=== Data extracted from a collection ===
___

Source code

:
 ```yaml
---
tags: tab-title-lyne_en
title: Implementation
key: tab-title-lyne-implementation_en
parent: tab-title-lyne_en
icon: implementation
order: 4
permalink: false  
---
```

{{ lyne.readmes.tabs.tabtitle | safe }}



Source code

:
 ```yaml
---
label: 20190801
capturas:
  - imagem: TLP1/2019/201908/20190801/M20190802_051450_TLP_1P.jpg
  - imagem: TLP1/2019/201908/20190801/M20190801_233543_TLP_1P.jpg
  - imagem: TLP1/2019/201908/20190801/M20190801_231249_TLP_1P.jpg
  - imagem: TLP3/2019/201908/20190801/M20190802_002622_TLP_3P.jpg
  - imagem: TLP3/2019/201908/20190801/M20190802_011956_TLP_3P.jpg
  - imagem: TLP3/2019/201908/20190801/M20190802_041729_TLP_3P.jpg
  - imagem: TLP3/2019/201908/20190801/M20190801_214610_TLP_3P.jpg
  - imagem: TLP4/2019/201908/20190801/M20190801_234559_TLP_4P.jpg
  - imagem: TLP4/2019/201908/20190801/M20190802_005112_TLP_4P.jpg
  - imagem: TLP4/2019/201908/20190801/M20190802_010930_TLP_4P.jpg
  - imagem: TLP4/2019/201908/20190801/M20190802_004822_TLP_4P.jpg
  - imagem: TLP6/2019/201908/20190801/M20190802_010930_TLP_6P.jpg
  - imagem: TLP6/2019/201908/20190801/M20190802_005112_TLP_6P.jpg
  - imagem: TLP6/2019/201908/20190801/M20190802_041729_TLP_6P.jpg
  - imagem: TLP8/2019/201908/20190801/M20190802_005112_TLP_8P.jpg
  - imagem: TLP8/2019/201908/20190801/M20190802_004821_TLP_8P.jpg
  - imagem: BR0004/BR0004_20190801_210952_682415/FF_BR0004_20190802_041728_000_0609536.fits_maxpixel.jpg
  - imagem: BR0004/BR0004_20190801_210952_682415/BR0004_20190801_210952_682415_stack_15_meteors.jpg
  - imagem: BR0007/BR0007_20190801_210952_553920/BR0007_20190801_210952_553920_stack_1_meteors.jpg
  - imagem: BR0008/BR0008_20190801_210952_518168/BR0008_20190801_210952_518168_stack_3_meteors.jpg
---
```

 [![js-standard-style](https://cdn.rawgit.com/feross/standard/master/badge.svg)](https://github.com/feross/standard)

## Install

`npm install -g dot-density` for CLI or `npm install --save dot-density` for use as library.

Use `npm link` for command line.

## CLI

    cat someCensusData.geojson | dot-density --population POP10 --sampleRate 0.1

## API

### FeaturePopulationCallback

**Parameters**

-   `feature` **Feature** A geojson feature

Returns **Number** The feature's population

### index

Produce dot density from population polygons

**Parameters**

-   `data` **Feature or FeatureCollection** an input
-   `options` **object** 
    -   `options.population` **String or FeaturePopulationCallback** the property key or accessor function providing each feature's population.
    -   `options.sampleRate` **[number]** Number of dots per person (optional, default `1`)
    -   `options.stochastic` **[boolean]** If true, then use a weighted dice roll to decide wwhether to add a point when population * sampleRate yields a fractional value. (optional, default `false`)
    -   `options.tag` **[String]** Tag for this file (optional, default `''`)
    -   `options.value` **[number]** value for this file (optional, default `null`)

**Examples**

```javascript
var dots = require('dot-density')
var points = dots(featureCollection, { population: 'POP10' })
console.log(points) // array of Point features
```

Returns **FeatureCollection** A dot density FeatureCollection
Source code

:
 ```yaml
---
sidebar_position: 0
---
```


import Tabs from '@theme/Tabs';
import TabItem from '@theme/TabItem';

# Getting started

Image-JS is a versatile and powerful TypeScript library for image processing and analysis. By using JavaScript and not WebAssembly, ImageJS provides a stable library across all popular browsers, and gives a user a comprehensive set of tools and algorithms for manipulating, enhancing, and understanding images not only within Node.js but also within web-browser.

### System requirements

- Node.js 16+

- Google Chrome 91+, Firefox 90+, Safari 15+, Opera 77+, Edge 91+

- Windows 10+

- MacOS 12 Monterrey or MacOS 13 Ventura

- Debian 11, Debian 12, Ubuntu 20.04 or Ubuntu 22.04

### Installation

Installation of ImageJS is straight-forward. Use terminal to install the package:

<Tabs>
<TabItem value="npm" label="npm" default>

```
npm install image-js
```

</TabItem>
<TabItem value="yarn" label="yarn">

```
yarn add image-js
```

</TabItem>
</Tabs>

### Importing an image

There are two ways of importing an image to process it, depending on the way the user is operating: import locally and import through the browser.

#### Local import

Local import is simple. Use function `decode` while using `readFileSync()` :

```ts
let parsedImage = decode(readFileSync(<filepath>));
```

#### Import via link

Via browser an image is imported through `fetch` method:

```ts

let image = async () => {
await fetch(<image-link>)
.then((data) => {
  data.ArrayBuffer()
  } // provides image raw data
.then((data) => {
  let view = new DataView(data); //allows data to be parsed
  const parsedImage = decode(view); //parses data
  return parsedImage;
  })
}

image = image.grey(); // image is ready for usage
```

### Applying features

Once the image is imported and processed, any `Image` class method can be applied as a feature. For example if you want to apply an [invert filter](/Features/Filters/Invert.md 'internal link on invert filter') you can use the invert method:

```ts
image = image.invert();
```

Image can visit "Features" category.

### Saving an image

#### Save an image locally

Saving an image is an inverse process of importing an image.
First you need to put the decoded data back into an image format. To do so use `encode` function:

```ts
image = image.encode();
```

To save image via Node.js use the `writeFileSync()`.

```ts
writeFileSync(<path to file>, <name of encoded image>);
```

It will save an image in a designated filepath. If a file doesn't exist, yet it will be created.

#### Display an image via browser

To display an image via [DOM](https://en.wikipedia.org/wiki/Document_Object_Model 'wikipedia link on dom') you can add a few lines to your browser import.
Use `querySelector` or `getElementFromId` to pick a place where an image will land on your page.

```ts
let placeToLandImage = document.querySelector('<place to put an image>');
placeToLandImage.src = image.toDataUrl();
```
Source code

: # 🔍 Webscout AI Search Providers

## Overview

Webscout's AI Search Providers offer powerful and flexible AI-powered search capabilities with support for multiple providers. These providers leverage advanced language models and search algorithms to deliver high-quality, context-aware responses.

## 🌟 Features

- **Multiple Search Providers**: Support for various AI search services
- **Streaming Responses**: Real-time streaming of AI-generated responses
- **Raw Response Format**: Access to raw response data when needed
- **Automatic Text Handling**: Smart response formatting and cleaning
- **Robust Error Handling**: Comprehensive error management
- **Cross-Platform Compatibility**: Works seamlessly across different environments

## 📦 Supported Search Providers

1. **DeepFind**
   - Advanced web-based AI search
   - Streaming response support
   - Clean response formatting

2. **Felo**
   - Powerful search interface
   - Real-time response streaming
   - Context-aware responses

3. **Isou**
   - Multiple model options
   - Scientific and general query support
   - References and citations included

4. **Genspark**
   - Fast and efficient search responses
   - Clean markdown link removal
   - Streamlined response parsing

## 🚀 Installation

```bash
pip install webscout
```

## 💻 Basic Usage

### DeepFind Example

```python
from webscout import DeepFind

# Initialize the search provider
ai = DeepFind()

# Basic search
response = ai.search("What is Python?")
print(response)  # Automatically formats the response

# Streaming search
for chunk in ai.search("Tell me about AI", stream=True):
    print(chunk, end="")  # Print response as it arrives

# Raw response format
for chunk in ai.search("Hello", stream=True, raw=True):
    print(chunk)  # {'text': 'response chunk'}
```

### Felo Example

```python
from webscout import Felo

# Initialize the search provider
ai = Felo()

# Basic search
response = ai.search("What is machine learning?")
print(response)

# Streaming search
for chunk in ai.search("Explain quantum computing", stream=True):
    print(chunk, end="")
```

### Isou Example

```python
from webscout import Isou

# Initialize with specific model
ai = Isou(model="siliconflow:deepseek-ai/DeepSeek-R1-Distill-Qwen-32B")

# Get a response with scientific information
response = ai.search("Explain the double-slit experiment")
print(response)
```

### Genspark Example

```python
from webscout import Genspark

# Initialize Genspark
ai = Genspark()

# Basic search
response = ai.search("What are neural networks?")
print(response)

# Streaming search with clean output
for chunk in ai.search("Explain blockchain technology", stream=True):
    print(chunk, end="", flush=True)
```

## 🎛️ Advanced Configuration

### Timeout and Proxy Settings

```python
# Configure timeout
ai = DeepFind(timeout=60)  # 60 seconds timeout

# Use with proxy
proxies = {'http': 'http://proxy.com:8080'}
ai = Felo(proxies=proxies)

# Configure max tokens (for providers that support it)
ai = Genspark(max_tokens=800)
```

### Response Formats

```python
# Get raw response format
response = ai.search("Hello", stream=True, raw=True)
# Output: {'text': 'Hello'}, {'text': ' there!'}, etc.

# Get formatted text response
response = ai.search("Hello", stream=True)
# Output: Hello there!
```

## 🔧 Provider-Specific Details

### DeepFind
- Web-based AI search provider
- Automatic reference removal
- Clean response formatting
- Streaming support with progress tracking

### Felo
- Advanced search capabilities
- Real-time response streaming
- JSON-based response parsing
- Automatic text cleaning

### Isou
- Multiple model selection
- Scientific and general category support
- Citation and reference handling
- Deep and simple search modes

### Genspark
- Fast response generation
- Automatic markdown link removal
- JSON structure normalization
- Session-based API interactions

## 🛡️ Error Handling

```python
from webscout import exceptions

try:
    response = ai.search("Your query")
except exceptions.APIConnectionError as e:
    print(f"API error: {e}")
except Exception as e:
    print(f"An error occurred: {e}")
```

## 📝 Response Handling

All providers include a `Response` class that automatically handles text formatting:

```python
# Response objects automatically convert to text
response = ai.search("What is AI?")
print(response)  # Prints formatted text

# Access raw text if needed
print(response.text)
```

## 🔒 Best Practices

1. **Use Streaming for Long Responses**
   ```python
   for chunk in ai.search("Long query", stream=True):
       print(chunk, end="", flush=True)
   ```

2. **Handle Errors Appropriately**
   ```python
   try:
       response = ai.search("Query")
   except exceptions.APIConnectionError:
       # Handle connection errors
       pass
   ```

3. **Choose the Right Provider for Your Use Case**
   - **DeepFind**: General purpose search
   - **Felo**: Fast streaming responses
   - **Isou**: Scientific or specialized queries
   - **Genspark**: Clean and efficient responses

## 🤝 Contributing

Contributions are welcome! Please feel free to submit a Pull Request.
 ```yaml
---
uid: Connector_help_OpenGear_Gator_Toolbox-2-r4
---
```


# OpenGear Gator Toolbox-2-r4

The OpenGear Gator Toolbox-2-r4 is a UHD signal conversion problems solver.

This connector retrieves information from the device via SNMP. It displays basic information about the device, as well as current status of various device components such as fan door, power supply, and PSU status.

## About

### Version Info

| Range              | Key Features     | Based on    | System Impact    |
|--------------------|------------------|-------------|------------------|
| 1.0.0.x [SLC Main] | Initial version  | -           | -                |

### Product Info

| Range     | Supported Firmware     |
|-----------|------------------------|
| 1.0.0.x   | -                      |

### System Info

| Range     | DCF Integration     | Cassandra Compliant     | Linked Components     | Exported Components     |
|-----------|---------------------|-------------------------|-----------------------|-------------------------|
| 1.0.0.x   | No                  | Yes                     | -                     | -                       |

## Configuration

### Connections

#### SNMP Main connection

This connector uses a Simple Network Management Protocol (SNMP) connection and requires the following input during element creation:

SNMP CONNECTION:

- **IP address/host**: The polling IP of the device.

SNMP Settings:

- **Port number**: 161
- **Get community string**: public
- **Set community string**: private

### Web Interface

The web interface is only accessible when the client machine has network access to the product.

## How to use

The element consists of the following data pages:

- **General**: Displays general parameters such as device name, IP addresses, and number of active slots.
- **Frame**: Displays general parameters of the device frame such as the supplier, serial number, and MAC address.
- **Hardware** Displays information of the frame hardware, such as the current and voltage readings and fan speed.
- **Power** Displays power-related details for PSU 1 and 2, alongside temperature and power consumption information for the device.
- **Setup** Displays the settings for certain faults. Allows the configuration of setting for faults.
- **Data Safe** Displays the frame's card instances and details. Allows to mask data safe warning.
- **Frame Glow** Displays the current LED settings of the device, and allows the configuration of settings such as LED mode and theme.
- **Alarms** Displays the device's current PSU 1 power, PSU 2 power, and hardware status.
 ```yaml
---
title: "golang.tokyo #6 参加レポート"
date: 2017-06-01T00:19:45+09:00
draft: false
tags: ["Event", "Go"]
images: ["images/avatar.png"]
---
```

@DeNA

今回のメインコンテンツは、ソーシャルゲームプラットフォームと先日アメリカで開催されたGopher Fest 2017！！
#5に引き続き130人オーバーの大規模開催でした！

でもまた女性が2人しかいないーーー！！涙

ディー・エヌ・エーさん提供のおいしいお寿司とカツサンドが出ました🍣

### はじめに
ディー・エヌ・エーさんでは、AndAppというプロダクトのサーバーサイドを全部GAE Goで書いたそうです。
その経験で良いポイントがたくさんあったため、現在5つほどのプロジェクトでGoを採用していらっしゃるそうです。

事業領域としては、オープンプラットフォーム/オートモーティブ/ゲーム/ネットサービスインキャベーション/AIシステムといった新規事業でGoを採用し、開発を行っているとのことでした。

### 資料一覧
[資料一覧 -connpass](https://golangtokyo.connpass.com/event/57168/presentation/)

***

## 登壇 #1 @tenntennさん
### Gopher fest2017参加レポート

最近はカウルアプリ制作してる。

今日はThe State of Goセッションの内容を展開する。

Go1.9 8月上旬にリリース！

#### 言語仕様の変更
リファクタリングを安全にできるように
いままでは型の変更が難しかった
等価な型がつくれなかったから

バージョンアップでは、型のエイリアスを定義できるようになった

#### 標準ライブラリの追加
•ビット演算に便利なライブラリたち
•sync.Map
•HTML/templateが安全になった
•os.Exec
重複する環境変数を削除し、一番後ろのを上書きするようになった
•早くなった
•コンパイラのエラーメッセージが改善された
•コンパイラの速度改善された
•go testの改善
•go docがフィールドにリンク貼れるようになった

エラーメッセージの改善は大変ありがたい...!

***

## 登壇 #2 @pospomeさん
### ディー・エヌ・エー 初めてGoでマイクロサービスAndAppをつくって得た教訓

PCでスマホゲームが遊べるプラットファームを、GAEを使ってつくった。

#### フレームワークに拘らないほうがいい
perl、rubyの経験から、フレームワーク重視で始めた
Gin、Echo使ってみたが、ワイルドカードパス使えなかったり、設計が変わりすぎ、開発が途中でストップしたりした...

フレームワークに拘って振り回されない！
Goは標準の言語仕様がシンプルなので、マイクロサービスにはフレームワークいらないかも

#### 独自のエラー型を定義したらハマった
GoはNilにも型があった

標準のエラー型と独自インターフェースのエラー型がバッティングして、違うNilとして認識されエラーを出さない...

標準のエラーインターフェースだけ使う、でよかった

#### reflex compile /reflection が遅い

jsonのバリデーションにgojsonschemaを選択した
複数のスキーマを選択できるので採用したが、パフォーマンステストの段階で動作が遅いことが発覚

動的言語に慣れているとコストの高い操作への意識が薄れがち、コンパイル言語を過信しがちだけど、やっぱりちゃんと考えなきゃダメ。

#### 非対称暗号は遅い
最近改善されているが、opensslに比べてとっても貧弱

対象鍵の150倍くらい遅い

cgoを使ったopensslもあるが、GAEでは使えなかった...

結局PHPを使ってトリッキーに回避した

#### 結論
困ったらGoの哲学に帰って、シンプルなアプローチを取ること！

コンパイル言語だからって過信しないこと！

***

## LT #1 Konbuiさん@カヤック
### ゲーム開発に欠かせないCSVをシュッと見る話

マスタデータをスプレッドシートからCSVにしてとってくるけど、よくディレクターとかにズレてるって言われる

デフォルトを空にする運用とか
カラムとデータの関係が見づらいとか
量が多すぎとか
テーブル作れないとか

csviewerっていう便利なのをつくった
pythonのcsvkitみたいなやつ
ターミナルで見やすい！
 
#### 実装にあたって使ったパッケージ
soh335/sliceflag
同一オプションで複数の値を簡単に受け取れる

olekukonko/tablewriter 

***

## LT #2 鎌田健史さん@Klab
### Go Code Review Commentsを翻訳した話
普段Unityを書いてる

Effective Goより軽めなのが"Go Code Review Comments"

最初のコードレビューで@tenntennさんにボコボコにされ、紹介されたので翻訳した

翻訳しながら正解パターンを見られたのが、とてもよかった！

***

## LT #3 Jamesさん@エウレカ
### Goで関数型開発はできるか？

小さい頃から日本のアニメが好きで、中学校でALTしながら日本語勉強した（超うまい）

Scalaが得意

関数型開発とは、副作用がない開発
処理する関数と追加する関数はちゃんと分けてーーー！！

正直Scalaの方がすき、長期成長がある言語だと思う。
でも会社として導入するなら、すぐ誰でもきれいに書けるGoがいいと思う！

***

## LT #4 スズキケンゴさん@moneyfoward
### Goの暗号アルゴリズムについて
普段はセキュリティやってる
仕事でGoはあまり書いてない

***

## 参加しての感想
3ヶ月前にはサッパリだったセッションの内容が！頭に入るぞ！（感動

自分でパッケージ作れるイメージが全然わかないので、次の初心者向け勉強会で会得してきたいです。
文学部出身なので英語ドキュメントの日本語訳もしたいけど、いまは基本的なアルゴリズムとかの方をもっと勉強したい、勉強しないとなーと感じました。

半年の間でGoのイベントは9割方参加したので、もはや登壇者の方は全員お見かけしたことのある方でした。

___

=== Try it ===
Each line of the data above containing the string "ImageJS" is to be copied.

=== Response to this exercise ===
Image-JS is a versatile and powerful TypeScript library for image processing and analysis. By using JavaScript and not WebAssembly, ImageJS provides a stable library across all popular browsers, and gives a user a comprehensive set of tools and algorithms for manipulating, enhancing, and understanding images not only within Node.js but also within web-browser.
Installation of ImageJS is straight-forward. Use terminal to install the package:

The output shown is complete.